Stored dataset items
.....
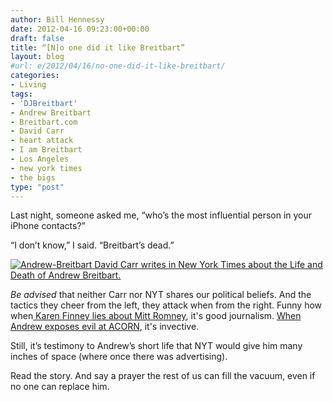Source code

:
 ```yaml
---
author: Bill Hennessy
date: 2012-04-16 09:23:00+00:00
draft: false
title: “[N]o one did it like Breitbart”
layout: blog
#url: e/2012/04/16/no-one-did-it-like-breitbart/
categories:
- Living
tags:
- 'DJBreitbart'
- Andrew Breitbart
- Breitbart.com
- David Carr
- heart attack
- I am Breitbart
- Los Angeles
- new york times
- the bigs
type: "post"
---
```


Last night, someone asked me, “who’s the most influential person in your iPhone contacts?”

“I don’t know,” I said. “Breitbart’s dead.”

[![Andrew-Breitbart](https://ludicrite.files.wordpress.com/2012/04/andrew-breitbart_thumb.jpg)
](https://ludicrite.files.wordpress.com/2012/04/andrew-breitbart.jpg)[David Carr writes in New York Times about the Life and Death of Andrew Breitbart.](https://www.nytimes.com/2012/04/15/fashion/the-life-and-death-of-andrew-breitbart.html?_r=1&pagewanted=all)

_Be advised_ that neither Carr nor NYT shares our political beliefs. And the tactics they cheer from the left, they attack when from the right. Funny how when[ Karen Finney lies about Mitt Romney](https://newsbusters.org/blogs/noel-sheppard/2012/04/13/msnbc-political-analyst-romney-wants-go-back-time-when-women-and-blac), it's good journalism. [When Andrew exposes evil at ACORN](https://www.frugal-cafe.com/public_html/frugal-blog/frugal-cafe-blogzone/2009/09/10/acorn-child-prostitution-story-hits-national-fox-news-breitbarts-new-political-site-big-government-creating-big-waves-video/), it's invective.

Still, it’s testimony to Andrew’s short life that NYT would give him many inches of space (where once there was advertising).

Read the story. And say a prayer the rest of us can fill the vacuum, even if no one can replace him.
.....
■ **TASK STATEMENT**: Each line from the first line of the entries through the line containing "Carr writes in" should be duplicated word for word, and nothing more; the pictures stay out.

■ **FINISHED TASK**:
Source code

:
 ```yaml
---
author: Bill Hennessy
date: 2012-04-16 09:23:00+00:00
draft: false
title: “[N]o one did it like Breitbart”
layout: blog
#url: e/2012/04/16/no-one-did-it-like-breitbart/
categories:
- Living
tags:
- 'DJBreitbart'
- Andrew Breitbart
- Breitbart.com
- David Carr
- heart attack
- I am Breitbart
- Los Angeles
- new york times
- the bigs
type: "post"
---
```


Last night, someone asked me, “who’s the most influential person in your iPhone contacts?”

“I don’t know,” I said. “Breitbart’s dead.”

[![Andrew-Breitbart](https://ludicrite.files.wordpress.com/2012/04/andrew-breitbart_thumb.jpg)
](https://ludicrite.files.wordpress.com/2012/04/andrew-breitbart.jpg)[David Carr writes in New York Times about the Life and Death of Andrew Breitbart.](https://www.nytimes.com/2012/04/15/fashion/the-life-and-death-of-andrew-breitbart.html?_r=1&pagewanted=all)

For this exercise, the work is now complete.